Records supplied Block Start
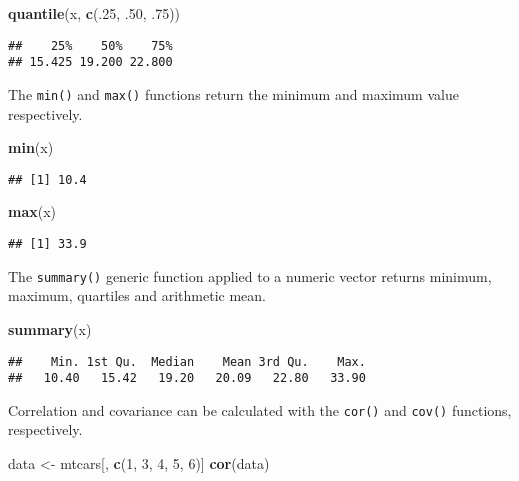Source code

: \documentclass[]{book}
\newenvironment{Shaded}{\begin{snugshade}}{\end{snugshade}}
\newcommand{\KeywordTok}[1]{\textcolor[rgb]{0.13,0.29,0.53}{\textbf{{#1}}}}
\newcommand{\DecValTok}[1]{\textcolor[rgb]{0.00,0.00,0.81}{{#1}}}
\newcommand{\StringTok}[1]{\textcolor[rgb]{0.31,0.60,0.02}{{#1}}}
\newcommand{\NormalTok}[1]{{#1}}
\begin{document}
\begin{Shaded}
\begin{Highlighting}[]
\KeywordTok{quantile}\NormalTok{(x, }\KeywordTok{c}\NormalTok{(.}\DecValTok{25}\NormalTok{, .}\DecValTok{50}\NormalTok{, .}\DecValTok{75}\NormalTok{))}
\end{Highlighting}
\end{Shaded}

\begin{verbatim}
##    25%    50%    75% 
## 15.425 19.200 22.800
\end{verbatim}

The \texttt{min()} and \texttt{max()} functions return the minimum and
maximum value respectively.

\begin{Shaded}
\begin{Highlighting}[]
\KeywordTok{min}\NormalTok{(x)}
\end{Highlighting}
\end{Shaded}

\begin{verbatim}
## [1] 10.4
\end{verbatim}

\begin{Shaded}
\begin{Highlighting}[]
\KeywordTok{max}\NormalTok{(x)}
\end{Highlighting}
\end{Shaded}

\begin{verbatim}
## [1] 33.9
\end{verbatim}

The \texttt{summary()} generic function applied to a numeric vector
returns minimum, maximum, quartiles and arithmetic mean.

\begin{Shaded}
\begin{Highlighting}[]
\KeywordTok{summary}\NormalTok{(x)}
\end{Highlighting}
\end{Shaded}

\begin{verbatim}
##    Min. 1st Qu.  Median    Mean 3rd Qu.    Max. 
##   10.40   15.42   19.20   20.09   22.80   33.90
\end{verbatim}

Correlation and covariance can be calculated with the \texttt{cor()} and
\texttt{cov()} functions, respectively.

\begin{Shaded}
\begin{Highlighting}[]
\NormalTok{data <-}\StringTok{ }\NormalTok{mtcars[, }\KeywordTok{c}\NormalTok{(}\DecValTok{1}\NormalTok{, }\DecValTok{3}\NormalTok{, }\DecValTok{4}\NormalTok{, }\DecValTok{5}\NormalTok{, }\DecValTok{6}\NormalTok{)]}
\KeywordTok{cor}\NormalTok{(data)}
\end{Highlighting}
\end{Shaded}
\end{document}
Records supplied Block End
▶ _Work required_
If a line above holds the word "data", copy it.

▶ _Response_
\NormalTok{data <-}\StringTok{ }\NormalTok{mtcars[, }\KeywordTok{c}\NormalTok{(}\DecValTok{1}\NormalTok{, }\DecValTok{3}\NormalTok{, }\DecValTok{4}\NormalTok{, }\DecValTok{5}\NormalTok{, }\DecValTok{6}\NormalTok{)]}
\KeywordTok{cor}\NormalTok{(data)}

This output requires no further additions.